===== Supplied material =====
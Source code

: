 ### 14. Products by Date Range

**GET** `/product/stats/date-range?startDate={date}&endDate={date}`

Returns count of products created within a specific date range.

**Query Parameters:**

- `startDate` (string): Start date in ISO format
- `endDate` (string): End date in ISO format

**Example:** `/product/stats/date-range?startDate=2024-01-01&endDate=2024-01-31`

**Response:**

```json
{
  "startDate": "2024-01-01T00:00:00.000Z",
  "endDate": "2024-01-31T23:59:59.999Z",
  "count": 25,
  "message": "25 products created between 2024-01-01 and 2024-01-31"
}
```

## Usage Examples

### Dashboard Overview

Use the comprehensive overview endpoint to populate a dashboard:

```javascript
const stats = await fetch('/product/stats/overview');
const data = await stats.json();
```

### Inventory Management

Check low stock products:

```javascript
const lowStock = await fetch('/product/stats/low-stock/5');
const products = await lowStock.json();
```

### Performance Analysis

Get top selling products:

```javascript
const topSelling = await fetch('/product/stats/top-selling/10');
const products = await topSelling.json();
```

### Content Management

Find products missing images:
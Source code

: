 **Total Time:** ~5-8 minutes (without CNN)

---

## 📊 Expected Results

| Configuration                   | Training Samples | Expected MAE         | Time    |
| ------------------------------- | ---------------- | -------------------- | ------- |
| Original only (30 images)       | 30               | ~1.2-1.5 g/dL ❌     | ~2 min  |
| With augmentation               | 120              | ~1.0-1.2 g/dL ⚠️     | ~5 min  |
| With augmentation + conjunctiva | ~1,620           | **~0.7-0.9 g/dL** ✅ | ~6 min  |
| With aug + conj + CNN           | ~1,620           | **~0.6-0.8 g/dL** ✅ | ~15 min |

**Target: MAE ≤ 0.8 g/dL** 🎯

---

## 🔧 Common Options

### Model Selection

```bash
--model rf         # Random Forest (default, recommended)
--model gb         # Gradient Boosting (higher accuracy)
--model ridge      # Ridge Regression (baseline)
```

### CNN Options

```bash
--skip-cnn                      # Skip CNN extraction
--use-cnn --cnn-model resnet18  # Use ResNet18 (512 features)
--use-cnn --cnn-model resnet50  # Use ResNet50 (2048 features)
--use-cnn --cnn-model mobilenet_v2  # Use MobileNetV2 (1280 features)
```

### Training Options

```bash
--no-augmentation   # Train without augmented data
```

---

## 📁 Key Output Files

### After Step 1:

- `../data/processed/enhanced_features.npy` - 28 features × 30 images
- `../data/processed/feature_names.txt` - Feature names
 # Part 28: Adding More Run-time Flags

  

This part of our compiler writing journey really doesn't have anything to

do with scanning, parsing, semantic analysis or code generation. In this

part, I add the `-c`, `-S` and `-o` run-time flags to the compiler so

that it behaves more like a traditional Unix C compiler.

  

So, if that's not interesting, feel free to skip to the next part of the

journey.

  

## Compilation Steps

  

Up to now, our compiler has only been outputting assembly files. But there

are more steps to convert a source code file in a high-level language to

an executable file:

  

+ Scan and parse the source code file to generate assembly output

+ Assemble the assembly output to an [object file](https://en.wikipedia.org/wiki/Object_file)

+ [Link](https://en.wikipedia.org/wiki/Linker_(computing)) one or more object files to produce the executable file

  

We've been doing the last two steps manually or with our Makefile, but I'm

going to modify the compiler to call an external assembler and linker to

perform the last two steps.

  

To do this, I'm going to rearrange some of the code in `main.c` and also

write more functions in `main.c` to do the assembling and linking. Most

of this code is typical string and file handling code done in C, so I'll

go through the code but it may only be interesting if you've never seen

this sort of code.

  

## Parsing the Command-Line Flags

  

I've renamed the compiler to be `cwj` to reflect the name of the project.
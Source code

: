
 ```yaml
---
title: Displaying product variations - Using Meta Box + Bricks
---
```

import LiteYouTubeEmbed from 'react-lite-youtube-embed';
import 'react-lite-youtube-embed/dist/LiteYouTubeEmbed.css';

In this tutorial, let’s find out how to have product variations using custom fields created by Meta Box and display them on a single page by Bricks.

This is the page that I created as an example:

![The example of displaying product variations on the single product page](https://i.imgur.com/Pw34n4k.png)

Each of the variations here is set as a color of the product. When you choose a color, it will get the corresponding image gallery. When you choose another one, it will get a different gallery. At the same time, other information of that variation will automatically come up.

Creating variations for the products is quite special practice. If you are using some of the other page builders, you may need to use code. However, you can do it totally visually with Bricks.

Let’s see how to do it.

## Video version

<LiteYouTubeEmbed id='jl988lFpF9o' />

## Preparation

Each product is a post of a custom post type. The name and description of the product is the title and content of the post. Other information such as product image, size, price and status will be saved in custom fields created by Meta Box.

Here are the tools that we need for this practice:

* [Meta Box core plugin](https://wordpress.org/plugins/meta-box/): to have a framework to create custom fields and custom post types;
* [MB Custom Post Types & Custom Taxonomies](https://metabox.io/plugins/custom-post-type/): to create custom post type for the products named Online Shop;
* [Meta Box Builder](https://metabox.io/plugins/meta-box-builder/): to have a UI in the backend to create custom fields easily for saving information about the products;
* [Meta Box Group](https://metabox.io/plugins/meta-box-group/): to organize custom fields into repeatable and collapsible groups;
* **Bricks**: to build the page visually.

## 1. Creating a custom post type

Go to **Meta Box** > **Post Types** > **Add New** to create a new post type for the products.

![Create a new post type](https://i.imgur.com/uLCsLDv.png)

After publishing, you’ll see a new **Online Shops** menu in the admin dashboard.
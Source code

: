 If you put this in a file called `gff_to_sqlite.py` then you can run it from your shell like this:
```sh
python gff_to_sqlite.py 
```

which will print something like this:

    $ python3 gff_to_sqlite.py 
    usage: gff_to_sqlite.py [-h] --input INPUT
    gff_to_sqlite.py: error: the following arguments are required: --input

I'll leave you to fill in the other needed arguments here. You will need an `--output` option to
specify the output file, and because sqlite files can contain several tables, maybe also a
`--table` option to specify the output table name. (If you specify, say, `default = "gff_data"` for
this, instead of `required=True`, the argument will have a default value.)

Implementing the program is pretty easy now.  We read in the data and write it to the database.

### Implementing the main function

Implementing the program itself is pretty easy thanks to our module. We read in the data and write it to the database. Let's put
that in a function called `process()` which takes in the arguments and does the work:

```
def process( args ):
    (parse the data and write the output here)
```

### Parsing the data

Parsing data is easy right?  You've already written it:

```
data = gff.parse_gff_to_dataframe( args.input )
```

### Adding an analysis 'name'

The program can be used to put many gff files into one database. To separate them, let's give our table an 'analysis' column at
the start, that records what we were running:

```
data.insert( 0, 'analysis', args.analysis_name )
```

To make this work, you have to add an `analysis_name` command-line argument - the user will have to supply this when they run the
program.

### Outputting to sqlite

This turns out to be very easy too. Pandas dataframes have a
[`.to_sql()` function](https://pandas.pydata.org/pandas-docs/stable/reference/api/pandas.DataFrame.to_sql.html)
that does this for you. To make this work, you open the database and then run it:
=====
An exact copy of every entry is required.

Task result -
Source code

: ### 14. Products by Date Range

**GET** `/product/stats/date-range?startDate={date}&endDate={date}`

Returns count of products created within a specific date range.

**Query Parameters:**

- `startDate` (string): Start date in ISO format
- `endDate` (string): End date in ISO format

**Example:** `/product/stats/date-range?startDate=2024-01-01&endDate=2024-01-31`

**Response:**

```json
{
  "startDate": "2024-01-01T00:00:00.000Z",
  "endDate": "2024-01-31T23:59:59.999Z",
  "count": 25,
  "message": "25 products created between 2024-01-01 and 2024-01-31"
}
```

## Usage Examples

### Dashboard Overview

Use the comprehensive overview endpoint to populate a dashboard:

```javascript
const stats = await fetch('/product/stats/overview');
const data = await stats.json();
```

### Inventory Management

Check low stock products:

```javascript
const lowStock = await fetch('/product/stats/low-stock/5');
const products = await lowStock.json();
```

### Performance Analysis

Get top selling products:

```javascript
const topSelling = await fetch('/product/stats/top-selling/10');
const products = await topSelling.json();
```

### Content Management

Find products missing images:
Source code

: **Total Time:** ~5-8 minutes (without CNN)

---

## 📊 Expected Results

| Configuration                   | Training Samples | Expected MAE         | Time    |
| ------------------------------- | ---------------- | -------------------- | ------- |
| Original only (30 images)       | 30               | ~1.2-1.5 g/dL ❌     | ~2 min  |
| With augmentation               | 120              | ~1.0-1.2 g/dL ⚠️     | ~5 min  |
| With augmentation + conjunctiva | ~1,620           | **~0.7-0.9 g/dL** ✅ | ~6 min  |
| With aug + conj + CNN           | ~1,620           | **~0.6-0.8 g/dL** ✅ | ~15 min |

**Target: MAE ≤ 0.8 g/dL** 🎯

---

## 🔧 Common Options

### Model Selection

```bash
--model rf         # Random Forest (default, recommended)
--model gb         # Gradient Boosting (higher accuracy)
--model ridge      # Ridge Regression (baseline)
```

### CNN Options

```bash
--skip-cnn                      # Skip CNN extraction
--use-cnn --cnn-model resnet18  # Use ResNet18 (512 features)
--use-cnn --cnn-model resnet50  # Use ResNet50 (2048 features)
--use-cnn --cnn-model mobilenet_v2  # Use MobileNetV2 (1280 features)
```

### Training Options

```bash
--no-augmentation   # Train without augmented data
```

---

## 📁 Key Output Files

### After Step 1:

- `../data/processed/enhanced_features.npy` - 28 features × 30 images
- `../data/processed/feature_names.txt` - Feature names
 # Part 28: Adding More Run-time Flags

  

This part of our compiler writing journey really doesn't have anything to

do with scanning, parsing, semantic analysis or code generation. In this

part, I add the `-c`, `-S` and `-o` run-time flags to the compiler so

that it behaves more like a traditional Unix C compiler.

  

So, if that's not interesting, feel free to skip to the next part of the

journey.

  

## Compilation Steps

  

Up to now, our compiler has only been outputting assembly files. But there

are more steps to convert a source code file in a high-level language to

an executable file:

  

+ Scan and parse the source code file to generate assembly output

+ Assemble the assembly output to an [object file](https://en.wikipedia.org/wiki/Object_file)

+ [Link](https://en.wikipedia.org/wiki/Linker_(computing)) one or more object files to produce the executable file

  

We've been doing the last two steps manually or with our Makefile, but I'm

going to modify the compiler to call an external assembler and linker to

perform the last two steps.

  

To do this, I'm going to rearrange some of the code in `main.c` and also

write more functions in `main.c` to do the assembling and linking. Most

of this code is typical string and file handling code done in C, so I'll

go through the code but it may only be interesting if you've never seen

this sort of code.

  

## Parsing the Command-Line Flags

  

I've renamed the compiler to be `cwj` to reflect the name of the project.
Source code

:
 ```yaml
---
title: Displaying product variations - Using Meta Box + Bricks
---
```

import LiteYouTubeEmbed from 'react-lite-youtube-embed';
import 'react-lite-youtube-embed/dist/LiteYouTubeEmbed.css';

In this tutorial, let’s find out how to have product variations using custom fields created by Meta Box and display them on a single page by Bricks.

This is the page that I created as an example:

![The example of displaying product variations on the single product page](https://i.imgur.com/Pw34n4k.png)

Each of the variations here is set as a color of the product. When you choose a color, it will get the corresponding image gallery. When you choose another one, it will get a different gallery. At the same time, other information of that variation will automatically come up.

Creating variations for the products is quite special practice. If you are using some of the other page builders, you may need to use code. However, you can do it totally visually with Bricks.

Let’s see how to do it.

## Video version

<LiteYouTubeEmbed id='jl988lFpF9o' />

## Preparation

Each product is a post of a custom post type. The name and description of the product is the title and content of the post. Other information such as product image, size, price and status will be saved in custom fields created by Meta Box.

Here are the tools that we need for this practice:

* [Meta Box core plugin](https://wordpress.org/plugins/meta-box/): to have a framework to create custom fields and custom post types;
* [MB Custom Post Types & Custom Taxonomies](https://metabox.io/plugins/custom-post-type/): to create custom post type for the products named Online Shop;
* [Meta Box Builder](https://metabox.io/plugins/meta-box-builder/): to have a UI in the backend to create custom fields easily for saving information about the products;
* [Meta Box Group](https://metabox.io/plugins/meta-box-group/): to organize custom fields into repeatable and collapsible groups;
* **Bricks**: to build the page visually.

## 1. Creating a custom post type

Go to **Meta Box** > **Post Types** > **Add New** to create a new post type for the products.

![Create a new post type](https://i.imgur.com/uLCsLDv.png)

After publishing, you’ll see a new **Online Shops** menu in the admin dashboard.
Source code

: If you put this in a file called `gff_to_sqlite.py` then you can run it from your shell like this:
```sh
python gff_to_sqlite.py 
```

which will print something like this:

    $ python3 gff_to_sqlite.py 
    usage: gff_to_sqlite.py [-h] --input INPUT
    gff_to_sqlite.py: error: the following arguments are required: --input

I'll leave you to fill in the other needed arguments here. You will need an `--output` option to
specify the output file, and because sqlite files can contain several tables, maybe also a
`--table` option to specify the output table name. (If you specify, say, `default = "gff_data"` for
this, instead of `required=True`, the argument will have a default value.)

Implementing the program is pretty easy now.  We read in the data and write it to the database.

### Implementing the main function

Implementing the program itself is pretty easy thanks to our module. We read in the data and write it to the database. Let's put
that in a function called `process()` which takes in the arguments and does the work:

```
def process( args ):
    (parse the data and write the output here)
```

### Parsing the data

Parsing data is easy right?  You've already written it:

```
data = gff.parse_gff_to_dataframe( args.input )
```

### Adding an analysis 'name'

The program can be used to put many gff files into one database. To separate them, let's give our table an 'analysis' column at
the start, that records what we were running:

```
data.insert( 0, 'analysis', args.analysis_name )
```

To make this work, you have to add an `analysis_name` command-line argument - the user will have to supply this when they run the
program.

### Outputting to sqlite

This turns out to be very easy too. Pandas dataframes have a
[`.to_sql()` function](https://pandas.pydata.org/pandas-docs/stable/reference/api/pandas.DataFrame.to_sql.html)
that does this for you. To make this work, you open the database and then run it:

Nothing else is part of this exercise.